## Material provided

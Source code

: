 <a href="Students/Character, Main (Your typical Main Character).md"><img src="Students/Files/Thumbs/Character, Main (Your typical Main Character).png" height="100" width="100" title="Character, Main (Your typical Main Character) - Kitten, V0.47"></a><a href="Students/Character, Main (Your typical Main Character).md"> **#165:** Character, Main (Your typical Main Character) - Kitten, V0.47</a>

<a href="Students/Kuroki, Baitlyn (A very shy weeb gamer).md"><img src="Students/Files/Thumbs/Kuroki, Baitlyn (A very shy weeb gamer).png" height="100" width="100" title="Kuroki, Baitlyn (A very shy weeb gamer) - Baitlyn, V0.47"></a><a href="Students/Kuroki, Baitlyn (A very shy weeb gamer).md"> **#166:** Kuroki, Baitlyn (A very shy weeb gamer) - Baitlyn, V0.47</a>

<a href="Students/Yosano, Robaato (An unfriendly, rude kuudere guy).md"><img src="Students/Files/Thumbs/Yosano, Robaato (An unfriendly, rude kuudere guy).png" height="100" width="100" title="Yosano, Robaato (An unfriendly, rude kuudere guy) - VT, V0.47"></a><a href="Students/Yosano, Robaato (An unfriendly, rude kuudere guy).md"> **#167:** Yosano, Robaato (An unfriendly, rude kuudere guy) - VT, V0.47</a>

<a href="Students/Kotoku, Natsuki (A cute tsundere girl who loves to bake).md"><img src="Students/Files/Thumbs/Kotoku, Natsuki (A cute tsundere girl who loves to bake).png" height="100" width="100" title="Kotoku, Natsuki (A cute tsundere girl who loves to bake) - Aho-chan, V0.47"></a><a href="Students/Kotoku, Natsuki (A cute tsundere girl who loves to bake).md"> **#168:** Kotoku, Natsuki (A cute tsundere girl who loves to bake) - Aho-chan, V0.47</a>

## Brief
Everything from the first line of the records through the line containing "- VT, V0.47</a>" is to be set down exactly, while later lines are left out.

## Answer space
Source code

: <a href="Students/Character, Main (Your typical Main Character).md"><img src="Students/Files/Thumbs/Character, Main (Your typical Main Character).png" height="100" width="100" title="Character, Main (Your typical Main Character) - Kitten, V0.47"></a><a href="Students/Character, Main (Your typical Main Character).md"> **#165:** Character, Main (Your typical Main Character) - Kitten, V0.47</a>

<a href="Students/Kuroki, Baitlyn (A very shy weeb gamer).md"><img src="Students/Files/Thumbs/Kuroki, Baitlyn (A very shy weeb gamer).png" height="100" width="100" title="Kuroki, Baitlyn (A very shy weeb gamer) - Baitlyn, V0.47"></a><a href="Students/Kuroki, Baitlyn (A very shy weeb gamer).md"> **#166:** Kuroki, Baitlyn (A very shy weeb gamer) - Baitlyn, V0.47</a>

<a href="Students/Yosano, Robaato (An unfriendly, rude kuudere guy).md"><img src="Students/Files/Thumbs/Yosano, Robaato (An unfriendly, rude kuudere guy).png" height="100" width="100" title="Yosano, Robaato (An unfriendly, rude kuudere guy) - VT, V0.47"></a><a href="Students/Yosano, Robaato (An unfriendly, rude kuudere guy).md"> **#167:** Yosano, Robaato (An unfriendly, rude kuudere guy) - VT, V0.47</a>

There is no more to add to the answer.